Task objective: Determine the number of lines in the listing that include the string "limit"; the reply consists of that number only.

Stored data:

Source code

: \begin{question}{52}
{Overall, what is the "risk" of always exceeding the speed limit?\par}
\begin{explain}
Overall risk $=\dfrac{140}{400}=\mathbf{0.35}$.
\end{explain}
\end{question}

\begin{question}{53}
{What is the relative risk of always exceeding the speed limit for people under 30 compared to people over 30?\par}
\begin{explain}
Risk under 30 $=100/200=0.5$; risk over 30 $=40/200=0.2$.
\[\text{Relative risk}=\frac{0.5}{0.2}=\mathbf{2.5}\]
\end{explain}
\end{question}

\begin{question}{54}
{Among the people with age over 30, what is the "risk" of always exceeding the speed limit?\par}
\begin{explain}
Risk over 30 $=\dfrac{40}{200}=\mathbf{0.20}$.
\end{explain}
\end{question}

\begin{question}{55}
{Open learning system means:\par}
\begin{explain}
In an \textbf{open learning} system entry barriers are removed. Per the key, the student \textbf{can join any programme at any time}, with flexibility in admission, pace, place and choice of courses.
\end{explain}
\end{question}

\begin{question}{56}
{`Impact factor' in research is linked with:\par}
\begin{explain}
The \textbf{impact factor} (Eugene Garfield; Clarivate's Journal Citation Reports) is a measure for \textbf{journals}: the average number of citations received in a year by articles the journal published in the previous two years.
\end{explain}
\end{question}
==
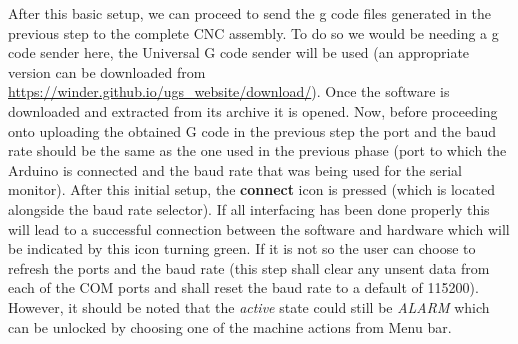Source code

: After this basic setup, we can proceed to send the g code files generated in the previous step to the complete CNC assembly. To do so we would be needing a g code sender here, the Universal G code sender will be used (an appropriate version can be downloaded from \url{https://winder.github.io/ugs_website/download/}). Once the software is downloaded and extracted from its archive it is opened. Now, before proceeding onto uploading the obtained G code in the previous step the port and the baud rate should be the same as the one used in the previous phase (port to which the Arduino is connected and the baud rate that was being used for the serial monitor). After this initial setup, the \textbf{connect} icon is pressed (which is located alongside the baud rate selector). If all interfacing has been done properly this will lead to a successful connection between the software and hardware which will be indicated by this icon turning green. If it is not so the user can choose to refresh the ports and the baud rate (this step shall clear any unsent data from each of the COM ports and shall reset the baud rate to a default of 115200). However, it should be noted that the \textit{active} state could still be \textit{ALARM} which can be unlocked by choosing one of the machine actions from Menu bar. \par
--
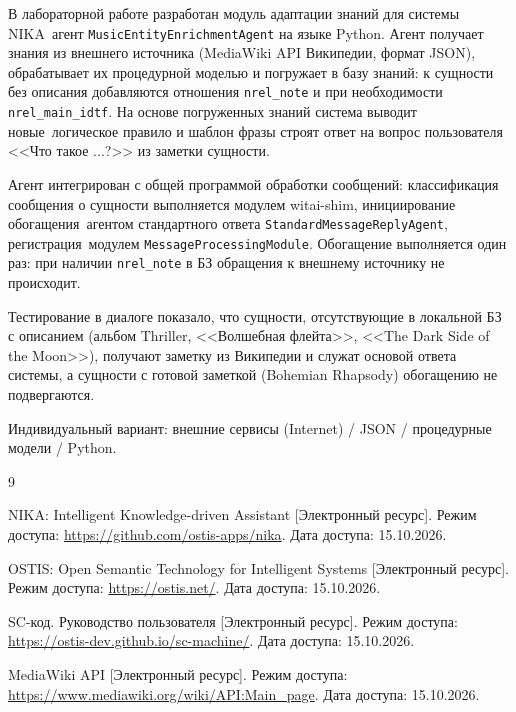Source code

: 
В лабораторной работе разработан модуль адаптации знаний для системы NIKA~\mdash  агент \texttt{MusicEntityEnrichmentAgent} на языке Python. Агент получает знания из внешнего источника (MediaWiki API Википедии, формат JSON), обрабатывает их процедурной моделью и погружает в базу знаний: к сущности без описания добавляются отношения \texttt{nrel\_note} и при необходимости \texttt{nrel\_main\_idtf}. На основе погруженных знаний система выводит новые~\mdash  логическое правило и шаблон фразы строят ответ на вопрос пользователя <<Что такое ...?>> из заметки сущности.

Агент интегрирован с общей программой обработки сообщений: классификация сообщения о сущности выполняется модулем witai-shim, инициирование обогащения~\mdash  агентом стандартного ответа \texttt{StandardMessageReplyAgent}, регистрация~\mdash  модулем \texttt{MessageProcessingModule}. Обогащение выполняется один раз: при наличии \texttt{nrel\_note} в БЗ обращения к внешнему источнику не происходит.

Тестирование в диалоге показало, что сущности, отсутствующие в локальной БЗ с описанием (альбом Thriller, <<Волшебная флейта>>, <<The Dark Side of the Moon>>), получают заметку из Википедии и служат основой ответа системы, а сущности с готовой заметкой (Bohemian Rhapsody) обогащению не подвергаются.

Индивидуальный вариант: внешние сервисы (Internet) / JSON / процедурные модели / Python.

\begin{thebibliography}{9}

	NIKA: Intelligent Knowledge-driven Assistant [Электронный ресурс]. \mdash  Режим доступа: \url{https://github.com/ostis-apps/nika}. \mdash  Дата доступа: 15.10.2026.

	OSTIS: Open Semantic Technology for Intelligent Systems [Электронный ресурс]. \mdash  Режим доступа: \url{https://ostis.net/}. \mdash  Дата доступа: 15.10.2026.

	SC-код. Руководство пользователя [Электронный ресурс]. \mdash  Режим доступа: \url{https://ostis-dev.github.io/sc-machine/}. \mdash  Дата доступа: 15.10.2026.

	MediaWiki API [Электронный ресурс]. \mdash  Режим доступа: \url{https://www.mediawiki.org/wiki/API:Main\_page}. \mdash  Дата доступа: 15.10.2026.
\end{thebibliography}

Solved problem: 3